PACS and RIS products are made up of many sub-systems, which communicate with one another and other systems in the hospital. For example, X-ray machines located in examination rooms send multiple images to PACS located in secure server rooms, which in turn communicate with end-user computers located in the public areas of a hospital, such as the emergency department.
Ensuring that every element of communications between these systems was capable of encrypting the network traffic they generated was a significant challenge faced by the PACS programme and its suppliers.
Where technically feasible, the applications encrypt the traffic using the industry standard secure sockets layer (SSL). It is not always cost effective and therefore feasible to provide encryption in this way and where this is the case, a pragmatic approach has been taken to assess the physical and logical security of the network footprint over which the traffic traverses.
This is particularly true of the DICOM transfers over the N3 network between trust host PACS systems and the regional archives.

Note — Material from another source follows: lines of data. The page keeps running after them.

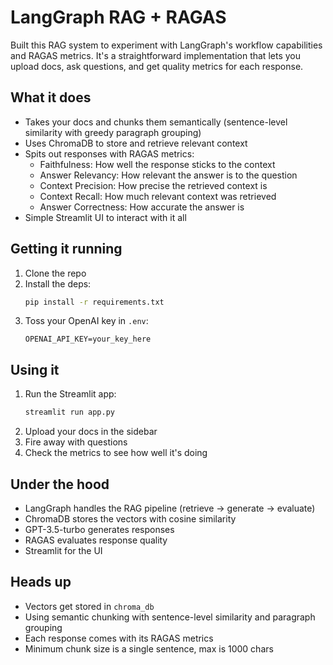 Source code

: # LangGraph RAG + RAGAS

Built this RAG system to experiment with LangGraph's workflow capabilities and RAGAS metrics. It's a straightforward implementation that lets you upload docs, ask questions, and get quality metrics for each response.

## What it does

- Takes your docs and chunks them semantically (sentence-level similarity with greedy paragraph grouping)
- Uses ChromaDB to store and retrieve relevant context
- Spits out responses with RAGAS metrics:
  - Faithfulness: How well the response sticks to the context
  - Answer Relevancy: How relevant the answer is to the question
  - Context Precision: How precise the retrieved context is
  - Context Recall: How much relevant context was retrieved
  - Answer Correctness: How accurate the answer is
- Simple Streamlit UI to interact with it all

## Getting it running

1. Clone the repo
2. Install the deps:
   ```bash
   pip install -r requirements.txt
   ```
3. Toss your OpenAI key in `.env`:
   ```
   OPENAI_API_KEY=your_key_here
   ```

## Using it

1. Run the Streamlit app:
   ```bash
   streamlit run app.py
   ```
2. Upload your docs in the sidebar
3. Fire away with questions
4. Check the metrics to see how well it's doing

## Under the hood

- LangGraph handles the RAG pipeline (retrieve -> generate -> evaluate)
- ChromaDB stores the vectors with cosine similarity
- GPT-3.5-turbo generates responses
- RAGAS evaluates response quality
- Streamlit for the UI

## Heads up

- Vectors get stored in `chroma_db`
- Using semantic chunking with sentence-level similarity and paragraph grouping
- Each response comes with its RAGAS metrics
- Minimum chunk size is a single sentence, max is 1000 chars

In these circumstances, network level encryption is provided using IPSec VPNs. These are established using encryption routers located within physically secure environments, thereby guaranteeing the end-to-end security of the data.
Those implementing and managing radiology systems should work closely with their IT departments to ensure that the network, IT infrastructure and service support arrangements upon which their PACS and RIS will depend are designed and maintained in such a way as to fit the system’s requirements.
At a time of great financial pressure for the NHS, the national PACS programme is continuing to ensure that security and information governance has a central role, while offering value-for-money for the NHS. There are clear benefits to implementing security and information governance at local level, to the healthcare organisation and the patient, and these are weighed against the cost, implementation and a range of operational challenges.
As NHS trusts with LSP PACS and RIS choose how they want to manage their system provision beyond the end of the present contract term they will need to consider how to balance these often conflicting requirements. The lessons learned from the national programme will be a good starting point.